Tale ultima norma è posta a tutela dei creditori e consente loro di fare opposizione alla fusione entro 60 gg dalla comunicazione, al fine di salvaguardare il loro diritto di credito.
Nel caso di specie, una società “Alfa” era creditrice nei confronti dell’incorporata “Beta” in forza di un regolare contratto di appalto. La società incorporata, tuttavia, omettendo la comunicazione sopra descritta, si era fusa per incorporazione con un’altra società, “Gamma”.
Al momento della fusione Gamma (incorporante) era in stato di palese insolvenza e di scioglimento, per perdita integrale del capitale sociale. Pertanto l’incorporazione della debitrice Beta in una società decotta avrebbe comportato un certo pregiudizio alla creditrice.
A sostegno della propria tesi, la creditrice segnalava il tardivo deposito dei bilanci, nonché la mancata allegazione della situazione patrimoniale al progetto di incorporazione. Inoltre, entrambe le società facenti parte della fusione erano amministrate dalla stessa persona fisica, che avrebbe quindi architettato ad arte l’operazione.
La creditrice Alfa si rivolgeva, quindi, al Tribunale di Milano lamentando che l’operazione straordinaria era stata condotta in frode ai creditori. L’attrice domandava l’accertamento della responsabilità ex art. 2395 degli amministratori dell’incorporata e l’accertamento della responsabilità dei sindaci, per omessa vigilanza, ex art. 2407.
La decisione del Tribunale delle imprese
Il Tribunale di Milano, anzitutto sottolineava la natura aquiliana delle domande formulate dall’attrice, e specificava che le stesse avrebbero dovuto poggiare sugli art. 2395 e 2407 c.c. per quanto riguarda amministratori e sindaci della incorporata, mentre sull’art. 2043 per quanto riguarda l’incorporante.
La natura aquiliana impone che l’attore dimostri, seppure in via presuntiva, tutti gli elementi, anche soggettivi, dell’illecito. Compreso, ovviamente, il nesso tra la condotta commissiva/omissiva ed il danno lamentato.
In particolare l’elemento oggettivo consisterebbe nella pretestuosità della fusione e nella sua idoneità causale a provocare l’insolvenza della incorporata.
L’elemento soggettivo, invece, dovrebbe riguardare il dolo specifico degli amministratori di tutte le società coinvolte, nel voler danneggiare la società creditrice.
Dopo questa premessa, il Tribunale concludeva, tuttavia, per il rigetto della domanda attorea.
Le motivazioni
Il Collegio milanese motiva la propria decisione sulla base di molteplici ragionamenti logico-giuridici.
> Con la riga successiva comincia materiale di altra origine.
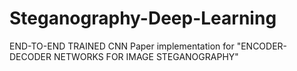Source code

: # Steganography-Deep-Learning
END-TO-END TRAINED CNN Paper implementation for "ENCODER-DECODER NETWORKS FOR IMAGE STEGANOGRAPHY"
Si citano i più rilevanti ai fini del commento:
- La fusione attuata tra le due società sarebbe lecita ex art. 2501 c.c. L’articolo citato, infatti, la consente anche fra società in stato di scioglimento, purchè non abbiano già iniziato la distribuzione dell’attivo.
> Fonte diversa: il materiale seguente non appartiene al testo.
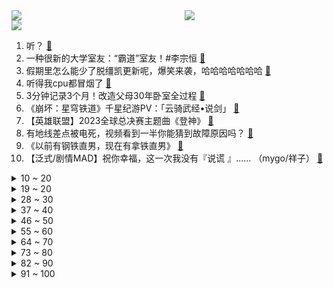 <div >
	<a style="float:left;width:55%;" href = "https://github.com/anuraghazra/github-readme-stats">
	 <img src = "https://github-readme-stats.vercel.app/api?username=iuuuuuaena&theme=buefy&show_icons=true"/>
	</a>
	<a  style="float:right;width:45%" href = "https://github.com/anuraghazra/github-readme-stats">
	 <img  src="https://github-readme-stats.vercel.app/api/top-langs/?username=anuraghazra&layout=compact"/>
	</a>
	</div>

[![](https://img.shields.io/badge/jxd-@jxdgogogo.xyz-yellowgreen.svg)](https://www.jxdgogogo.xyz)<br>
1. 听？ [:link:](//www.bilibili.com/video/BV1Uz4y1G74P) <br>
2. 一种很新的大学室友：“霸道”室友！#李宗恒 [:link:](//www.bilibili.com/video/BV1Zw411h7Yv) <br>
3. 假期里怎么能少了脱缰凯更新呢，爆笑来袭，哈哈哈哈哈哈哈 [:link:](//www.bilibili.com/video/BV19F41127rs) <br>
4. 听得我cpu都冒烟了 [:link:](//www.bilibili.com/video/BV1V8411y7tx) <br>
5. 3分钟记录3个月！改造父母30年卧室全过程 [:link:](//www.bilibili.com/video/BV1kz4y1G7T9) <br>
6. 《崩坏：星穹铁道》千星纪游PV：「云骑武经•说剑」 [:link:](//www.bilibili.com/video/BV12N4y1o7ET) <br>
7. 【英雄联盟】2023全球总决赛主题曲《登神》 [:link:](//www.bilibili.com/video/BV1am4y1V7vf) <br>
8. 有地线差点被电死，视频看到一半你能猜到故障原因吗？ [:link:](//www.bilibili.com/video/BV1EH4y1Z7V8) <br>
9. 《以前有钢铁直男，现在有拿铁直男》 [:link:](//www.bilibili.com/video/BV1om4y137Av) <br>
10. 【泛式/剧情MAD】祝你幸福，这一次我没有『说谎 』......  （mygo/祥子） [:link:](//www.bilibili.com/video/BV1oG41127aM) <br>
<details>
<summary>10 ~ 20</summary>

11. 很明显这游戏需要让我滚 [:link:](//www.bilibili.com/video/BV1BF41127Pb) <br>
12. 云南跟团游六天五晚过程中，我们和云南文旅一起发现的坑处理结果。祝愿我们的旅游环境越来越好！ [:link:](//www.bilibili.com/video/BV1DC4y1L794) <br>
13. 我们是长大了，不是瞎了！同一角色对比吓死个人！ [:link:](//www.bilibili.com/video/BV1Tj411b75u) <br>
14. 我被突击检查了… [:link:](//www.bilibili.com/video/BV1SC4y1R7mg) <br>
15. 我把四川做成了一块超大饼干！来带你云旅游~ [:link:](//www.bilibili.com/video/BV1Qw411a7kr) <br>
16. 母亲的一句话，让他从学霸变成了“网瘾少年”… [:link:](//www.bilibili.com/video/BV148411C7uX) <br>
17. 用激光笔逗楼下6只猫 [:link:](//www.bilibili.com/video/BV1kp4y1c7Fb) <br>
18. 双厨探店 |压力拉满！两个专业厨师一起探店到底有多恐怖！ [:link:](//www.bilibili.com/video/BV1WC4y1o72c) <br>
19. ROOMTOUR [:link:](//www.bilibili.com/video/BV1zw411w744) <br>
</details>
<details>
<summary>19 ~ 20</summary>

20. ⚡  啊？ ⚡ [:link:](//www.bilibili.com/video/BV1Zu411u7rs) <br>
21. “这不是你梦寐以求的长大吗？你眼眶怎么红了？” [:link:](//www.bilibili.com/video/BV1tN4y1o7KL) <br>
22. 全国只有我在家躺着过十一吗？ [:link:](//www.bilibili.com/video/BV1fu4y1s7Wq) <br>
23. 疯了！找到这些《猫和老鼠》表情包的出处到底多难？竟然... [:link:](//www.bilibili.com/video/BV1Ju411g74J) <br>
24. 仙侠剧都不敢这么拍！原神修仙法力无边！ [:link:](//www.bilibili.com/video/BV1hH4y1f7ko) <br>
25. 外国人 重庆街头第一次挑战吃 爆辣蛙 被市民围观！10分钟吃完一盆蛙 竟然是第一个挑战成功的人 ，这吃辣的能力和干饭的速度在外国友人里必须榜上有名！ [:link:](//www.bilibili.com/video/BV1Xu411T7y8) <br>
26. 整活！背着女友借钱偷偷买百万豪车…被她发现了！ [:link:](//www.bilibili.com/video/BV1Nz4y1F73L) <br>
27. 可以应聘当鸵鸟吗？ [:link:](//www.bilibili.com/video/BV1WF41127iT) <br>
28. 今天救了一窝困在印刷厂里的猫 [:link:](//www.bilibili.com/video/BV1bN4y1o7RZ) <br>
</details>
<details>
<summary>28 ~ 30</summary>

29. 是我可爱的小柴郡呀！ [:link:](//www.bilibili.com/video/BV1VV411c7CK) <br>
30. 我爸的所做作为，被央视找上门 [:link:](//www.bilibili.com/video/BV1XN4y1f7wz) <br>
31. 泉水指挥官 [:link:](//www.bilibili.com/video/BV1Wm4y1G773) <br>
32. 细读经典：不接受任何反驳！这就是华语影史最好的战争电影 [:link:](//www.bilibili.com/video/BV1xh4y1h7Rb) <br>
33. 古人到底是怎么想到用泥巴铺在布料上的？香云纱制作技艺 [:link:](//www.bilibili.com/video/BV14z4y1G7WQ) <br>
34. 大一刚开学 VS 开学一年后 [:link:](//www.bilibili.com/video/BV1P84y1m7Mj) <br>
35. 腰部时尚单品～ [:link:](//www.bilibili.com/video/BV1pC4y1L7Pq) <br>
36. 丑了二十多年 就让我帅这一天吧… [:link:](//www.bilibili.com/video/BV1mm4y137FL) <br>
37. 【warma】泛泛人类不会祈祷【人声本家】 [:link:](//www.bilibili.com/video/BV1L34y1V7YP) <br>
</details>
<details>
<summary>37 ~ 40</summary>

38. “死神始终慢我一步！！” [:link:](//www.bilibili.com/video/BV18H4y1d7VJ) <br>
39. “区区一个648，比主播一生都精彩！！” [:link:](//www.bilibili.com/video/BV1W94y1h7tU) <br>
40. 爆燃！特效炸裂！原神游泳大赛！ [:link:](//www.bilibili.com/video/BV1ww411y7Dx) <br>
41. 「花生」浅谈33台iPad发展史：十四年了，一个能打的都没有 [:link:](//www.bilibili.com/video/BV1Fz4y1F7Dc) <br>
42. 天国藏在鼻尖之下！99%的玩家通关只玩到了1% [:link:](//www.bilibili.com/video/BV1mH4y1Z7n8) <br>
43. 【(G)I-DLE】[M/V] - 'I Want That' [:link:](//www.bilibili.com/video/BV1fN4y1o7hh) <br>
44. “优雅永不过时” [:link:](//www.bilibili.com/video/BV1QN411E7ZZ) <br>
45. 断更的一个月，我在民间川剧团看见真正的热爱 [:link:](//www.bilibili.com/video/BV1a34y1V7AT) <br>
46. 评分9.0！时间是检验神作的唯一标准！命运石之门动画赏析【第九放映室】 [:link:](//www.bilibili.com/video/BV1wh4y1r7jg) <br>
</details>
<details>
<summary>46 ~ 50</summary>

47. 突然变帅看看女朋友什么反应！ [:link:](//www.bilibili.com/video/BV1Rj411t7F8) <br>
48. 【原神整活】😝枫丹就交给你了，达达利亚！ [:link:](//www.bilibili.com/video/BV1a8411C7vm) <br>
49. 改掉舍友的坏习惯 [:link:](//www.bilibili.com/video/BV1vC4y1L7Zp) <br>
50. 狗真的会越养越像主人 [:link:](//www.bilibili.com/video/BV1AN411J7Jz) <br>
51. 希望大家都能接住这两个字！ [:link:](//www.bilibili.com/video/BV1Qh4y167C2) <br>
52. 杀死我拖延的一段话： [:link:](//www.bilibili.com/video/BV12C4y1o7gi) <br>
53. 爆肝！up主自制漫画带你走进《明朝那些事儿》！ [:link:](//www.bilibili.com/video/BV1WF41127wv) <br>
54. 手机丢失23天，我跨城60公里，从广州杀到佛山，爬楼26层，对500多户人家wifi筛查，直接带上警察找到那个人的家里，直接拿回我的手机，我要把我失去的拿回来～ [:link:](//www.bilibili.com/video/BV1GC4y1L7ng) <br>
55. 【轰】我精神状态真的蚌极啦！！ [:link:](//www.bilibili.com/video/BV1qN4y1f7z2) <br>
</details>
<details>
<summary>55 ~ 60</summary>

56. 我叫柯蓝，是附近有名的名蒸蛋（4） [:link:](//www.bilibili.com/video/BV1sF411272i) <br>
57. 【原神】离谱！我卡bug把马斯克礁删除了？！ [:link:](//www.bilibili.com/video/BV1Cm4y137BE) <br>
58. 大型纪录片《有眼不识泰山》精彩播出！泰山会治服每一个犟嘴的人！ [:link:](//www.bilibili.com/video/BV1iz4y1G7qS) <br>
59. 莱欧：监狱里怎么都是些奇怪的人啊！！ [:link:](//www.bilibili.com/video/BV1AC4y1Z75D) <br>
60. 未解之谜：东汉核反应堆 [:link:](//www.bilibili.com/video/BV1uh4y167tX) <br>
61. 当“b站艳后”看第五人格新皮肤“乌撒来客” [:link:](//www.bilibili.com/video/BV1Xh4y1673f) <br>
62. 1比32，建造003号航母，下水全速航行，直呼太震撼了！ [:link:](//www.bilibili.com/video/BV1nH4y1f7RV) <br>
63. 太酷啦！ [:link:](//www.bilibili.com/video/BV1c8411y71e) <br>
64. 乡村真人版海贼王（4） [:link:](//www.bilibili.com/video/BV1h84y1m7nv) <br>
</details>
<details>
<summary>64 ~ 70</summary>

65. 真诚和童心 [:link:](//www.bilibili.com/video/BV1Km4y1G7ev) <br>
66. 【布莱泽奥特曼吐槽】一定要听野人叔叔的话，偷偷奖励自己是长不大的 [:link:](//www.bilibili.com/video/BV1Ku4y1x7SQ) <br>
67. 理工科的学长有多可怕 [:link:](//www.bilibili.com/video/BV1hu4y1t7bg) <br>
68. 把十斤口蘑的水全收集起来喝了什么感觉！跟你想象的可能不一样 [:link:](//www.bilibili.com/video/BV11w411a7uA) <br>
69. 【时代少年团】《三人行》13:稳定行 [:link:](//www.bilibili.com/video/BV1194y1h7Fi) <br>
70. 与其追逐光，不如变成光！ [:link:](//www.bilibili.com/video/BV1aB4y1f7xM) <br>
71. 刀名 感情 [:link:](//www.bilibili.com/video/BV1qF41127KW) <br>
72. 【CS沙雕动画11】最后的告别 [:link:](//www.bilibili.com/video/BV1aN4y1o7E8) <br>
73. 探秘杭州亚运会！中国冠军！一顿16个菜！都吃些什么？ [:link:](//www.bilibili.com/video/BV1YV411F76T) <br>
</details>
<details>
<summary>73 ~ 80</summary>

74. 臂力棒挑战一下一块钱？我能做到他破产 [:link:](//www.bilibili.com/video/BV1jF41127dr) <br>
75. 宿醉3.0 [:link:](//www.bilibili.com/video/BV1534y1V71S) <br>
76. 大家都在问，反超日本队的最后一棒是谁 [:link:](//www.bilibili.com/video/BV1jw411a7an) <br>
77. 【半佛】白象走的路，是国货的逆天路 [:link:](//www.bilibili.com/video/BV1uu4y1t7AY) <br>
78. 为祖国庆生，晚到也是到 [:link:](//www.bilibili.com/video/BV1t84y1S7WE) <br>
79. 开那么快是狗吧！！！【阅片无数3rd 12】 [:link:](//www.bilibili.com/video/BV12w411h71j) <br>
80. 随便再来10个648补点九级勾玉，战力终于突破到5000万！ [:link:](//www.bilibili.com/video/BV1jw411y7EG) <br>
81. 当你在生日派对游戏上垫底就会「受到惩罚」!!？ [:link:](//www.bilibili.com/video/BV1Ej411b77D) <br>
82. 画质越清晰，童年却越来越模糊。。 [:link:](//www.bilibili.com/video/BV1Xz4y1G7jw) <br>
</details>
<details>
<summary>82 ~ 90</summary>

83. 什么都不用做，但是却超困难的游戏！ [:link:](//www.bilibili.com/video/BV1cu4y1x7EX) <br>
84. 评价一下我弟的饭量。。 [:link:](//www.bilibili.com/video/BV1mH4y1f7mx) <br>
85. 纯黑《刺客信条：幻景》无伤完美潜入解说 [:link:](//www.bilibili.com/video/BV1em4y1371D) <br>
86. 月之圆饮 [:link:](//www.bilibili.com/video/BV15H4y1f7cU) <br>
87. 新赛季狂铁的锤子更顺手了！ [:link:](//www.bilibili.com/video/BV1ZF41127oH) <br>
88. 挑战杭州自助洗浴的天花板！燕窝、干鲍、帝王蟹24小时随便造！ [:link:](//www.bilibili.com/video/BV1u8411y7Dg) <br>
89. 我勒个豆，开学也太尴尬了吧 [:link:](//www.bilibili.com/video/BV1sH4y1f7DB) <br>
90. 跨   服   聊   天 [:link:](//www.bilibili.com/video/BV19C4y1L7i1) <br>
91. 剪一秒都是对这把2000块的武器不尊重！！ [:link:](//www.bilibili.com/video/BV1484y1m7Az) <br>
</details>
<details>
<summary>91 ~ 100</summary>

92. 教授在上课时得知自己获得诺贝尔奖！ [:link:](//www.bilibili.com/video/BV17w411a7hQ) <br>
93. 和中国boy参与拆百万盲盒,球星卡为何能卖到天价? [:link:](//www.bilibili.com/video/BV1kp4y1c7Pp) <br>
94. 加州女孩，但是是mc！ [:link:](//www.bilibili.com/video/BV1nF41127jJ) <br>
95. 为了见粉丝特意准备的雷电将军私设礼服 [:link:](//www.bilibili.com/video/BV16j411b7Ug) <br>
96. 混子的爱恨情仇 [:link:](//www.bilibili.com/video/BV1uV411c7dR) <br>
97. 9600元走遍全国的高中毕业旅行！ [:link:](//www.bilibili.com/video/BV1y8411C7R8) <br>
98. 比“狮子王”更残酷，真实的动物大迁徙有多震撼... [:link:](//www.bilibili.com/video/BV1g34y137NU) <br>
99. 《 超 B 界 次 元 大 战 》 [:link:](//www.bilibili.com/video/BV1ZK4y1F764) <br>
100. 芙宁娜和她的动物朋友们 [:link:](//www.bilibili.com/video/BV1Jw41127oz) <br>
</details>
- La creditrice non avrebbe presentato opposizione alla fusione nei termini di cui all’art. 2503 c.c. Vero è che questa non è stata comunicata, tuttavia, secondo i Giudici, non sarebbe stata nemmeno nascosta e questo sarebbe sufficiente ai fini dell’opposizione.
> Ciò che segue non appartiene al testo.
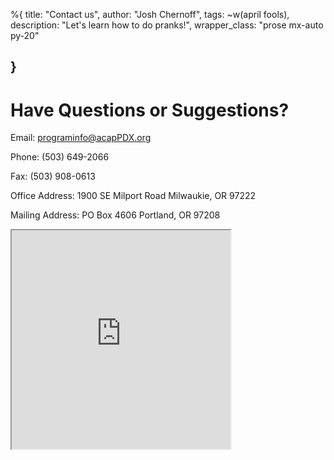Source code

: %{
  title: "Contact us",
  author: "Josh Chernoff",
  tags: ~w(april fools),
  description: "Let's learn how to do pranks!",
  wrapper_class: "prose mx-auto py-20"

}
---
# Have Questions or Suggestions?

Email: [programinfo@acapPDX.org](mailto:programinfo@acapPDX.org) 

Phone: (503) 649-2066

Fax: (503) 908-0613

Office Address:
1900 SE Milport Road
Milwaukie, OR 97222

Mailing Address:
PO Box 4606
Portland, OR 97208

<script src="https://ajax.googleapis.com/ajax/libs/jquery/3.5.1/jquery.min.js"></script>
<div id="map">
  <iframe src="https://www.google.com/maps/d/u/0/embed?mid=1TlV_JT9MqEsg1bvwHsn36tWdp4iF6RTc" width="350" height="350">
  </iframe>
</div>

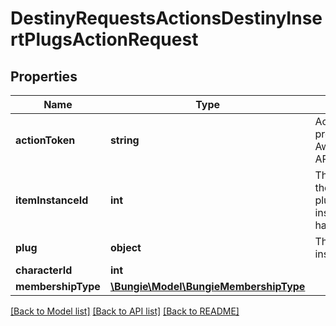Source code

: # DestinyRequestsActionsDestinyInsertPlugsActionRequest

## Properties
Name | Type | Description | Notes
------------ | ------------- | ------------- | -------------
**actionToken** | **string** | Action token provided by the AwaGetActionToken API call. | [optional] 
**itemInstanceId** | **int** | The instance ID of the item having a plug inserted. Only instanced items can have sockets. | [optional] 
**plug** | **object** | The plugs being inserted. | [optional] 
**characterId** | **int** |  | [optional] 
**membershipType** | [**\Bungie\Model\BungieMembershipType**](BungieMembershipType.md) |  | [optional] 

[[Back to Model list]](../README.md#documentation-for-models) [[Back to API list]](../README.md#documentation-for-api-endpoints) [[Back to README]](../README.md)


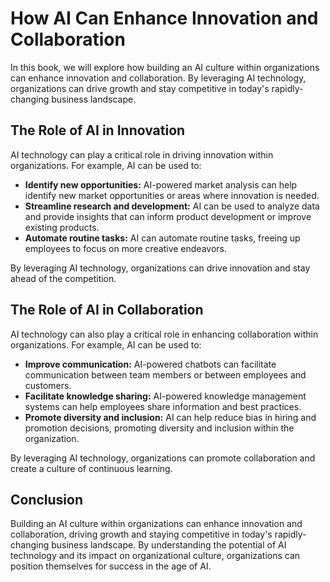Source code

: How AI Can Enhance Innovation and Collaboration
=============================================================

In this book, we will explore how building an AI culture within organizations can enhance innovation and collaboration. By leveraging AI technology, organizations can drive growth and stay competitive in today's rapidly-changing business landscape.

The Role of AI in Innovation
----------------------------

AI technology can play a critical role in driving innovation within organizations. For example, AI can be used to:

* **Identify new opportunities:** AI-powered market analysis can help identify new market opportunities or areas where innovation is needed.
* **Streamline research and development:** AI can be used to analyze data and provide insights that can inform product development or improve existing products.
* **Automate routine tasks:** AI can automate routine tasks, freeing up employees to focus on more creative endeavors.

By leveraging AI technology, organizations can drive innovation and stay ahead of the competition.

The Role of AI in Collaboration
-------------------------------

AI technology can also play a critical role in enhancing collaboration within organizations. For example, AI can be used to:

* **Improve communication:** AI-powered chatbots can facilitate communication between team members or between employees and customers.
* **Facilitate knowledge sharing:** AI-powered knowledge management systems can help employees share information and best practices.
* **Promote diversity and inclusion:** AI can help reduce bias in hiring and promotion decisions, promoting diversity and inclusion within the organization.

By leveraging AI technology, organizations can promote collaboration and create a culture of continuous learning.

Conclusion
----------

Building an AI culture within organizations can enhance innovation and collaboration, driving growth and staying competitive in today's rapidly-changing business landscape. By understanding the potential of AI technology and its impact on organizational culture, organizations can position themselves for success in the age of AI.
- L’incorporata, all’epoca della fusione, aveva comunque un monte debiti che comunque non sarebbe stata in grado di pagare, anche in mancanza di incorporazione.
A parte la prima motivazione, la seconda e la terza non convincono, soprattutto alla luce degli elementi forniti da parte attrice. Se veramente l’art. 2503 c.c. fosse bypassabile in questo modo, ciò porrebbe a carico di qualsivoglia creditore un onere aggiuntivo, ossia quello di vigilare costantemente sul camerale della società debitrice per monitorare eventuali sue variazioni.